Devin vs OpenHands vs SWE-Agent: Autonomous AI Coders Compared

The jump from AI-assisted coding to AI-autonomous coding is not incremental. It is a category shift. Tools like Cursor, Windsurf, and Claude Code help you write code faster by sitting in your editor and responding to your prompts. Autonomous coding agents go further: you hand them a GitHub issue, walk away, and come back to a pull request with code changes, test updates, and a description of what was done and why. No babysitting required.

Three agents are leading this category. Devin, built by Cognition, is the commercial frontrunner that made headlines as the "first AI software engineer." OpenHands (formerly OpenDevin) is an open-source platform that lets you run autonomous agents locally or in the cloud with your choice of underlying model. SWE-Agent, created by researchers at Princeton, is the academic pioneer that proved language models could resolve real GitHub issues when given the right scaffolding. Each takes a meaningfully different approach to the same problem.

If you have already explored AI code editors compared and decided you want something that operates independently rather than assisting, this is the guide for you. We have tested all three on production codebases and tracked their success rates, costs, and failure modes over the past six months. The differences are significant, and the right choice depends heavily on your team's risk tolerance, budget, and infrastructure.

Cognition launched Devin in early 2024 with a bold claim: it was the first fully autonomous AI software engineer. The demo showed Devin navigating a codebase, writing code, debugging errors, deploying applications, and even completing real freelance jobs on Upwork. The hype was enormous. The reality, as always, turned out to be more nuanced, but Devin has matured considerably since that initial splash.

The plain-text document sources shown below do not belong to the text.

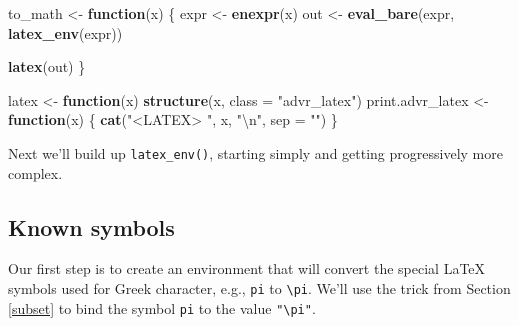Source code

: \documentclass[]{book}
\newenvironment{Shaded}{\begin{snugshade}}{\end{snugshade}}
\newcommand{\CharTok}[1]{\textcolor[rgb]{0.5,0.5,0.5}{#1}}
\newcommand{\ControlFlowTok}[1]{\textcolor[rgb]{0.27,0.27,0.27}{\textbf{#1}}}
\newcommand{\DataTypeTok}[1]{\textcolor[rgb]{0.27,0.27,0.27}{#1}}
\newcommand{\KeywordTok}[1]{\textcolor[rgb]{0.27,0.27,0.27}{\textbf{#1}}}
\newcommand{\NormalTok}[1]{#1}
\newcommand{\StringTok}[1]{\textcolor[rgb]{0.5,0.5,0.5}{#1}}
\begin{document}
\begin{Shaded}
\begin{Highlighting}[]
\NormalTok{to_math <-}\StringTok{ }\ControlFlowTok{function}\NormalTok{(x) \{}
\NormalTok{  expr <-}\StringTok{ }\KeywordTok{enexpr}\NormalTok{(x)}
\NormalTok{  out <-}\StringTok{ }\KeywordTok{eval_bare}\NormalTok{(expr, }\KeywordTok{latex_env}\NormalTok{(expr))}

  \KeywordTok{latex}\NormalTok{(out)}
\NormalTok{\}}

\NormalTok{latex <-}\StringTok{ }\ControlFlowTok{function}\NormalTok{(x) }\KeywordTok{structure}\NormalTok{(x, }\DataTypeTok{class =} \StringTok{"advr_latex"}\NormalTok{)}
\NormalTok{print.advr_latex <-}\StringTok{ }\ControlFlowTok{function}\NormalTok{(x) \{}
  \KeywordTok{cat}\NormalTok{(}\StringTok{"<LATEX> "}\NormalTok{, x, }\StringTok{"}\CharTok{\textbackslash{}n}\StringTok{"}\NormalTok{, }\DataTypeTok{sep =} \StringTok{""}\NormalTok{)}
\NormalTok{\}}
\end{Highlighting}
\end{Shaded}

Next we'll build up \texttt{latex\_env()}, starting simply and getting progressively more complex.

\hypertarget{known-symbols}{%
\subsection{Known symbols}\label{known-symbols}}

Our first step is to create an environment that will convert the special LaTeX symbols used for Greek character, e.g., \texttt{pi} to \texttt{\textbackslash{}pi}. We'll use the trick from Section \ref{subset} to bind the symbol \texttt{pi} to the value \texttt{"\textbackslash{}pi"}.
\end{document}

Architecture and Execution Model

Devin runs inside a full sandboxed compute environment. When you assign it a task, it gets its own virtual machine with a browser, terminal, and code editor. It can install packages, run test suites, browse documentation, search the web, and interact with APIs. This is fundamentally different from agents that just generate code and paste it into files. Devin executes, observes, and iterates in a feedback loop that closely mirrors how a human developer works.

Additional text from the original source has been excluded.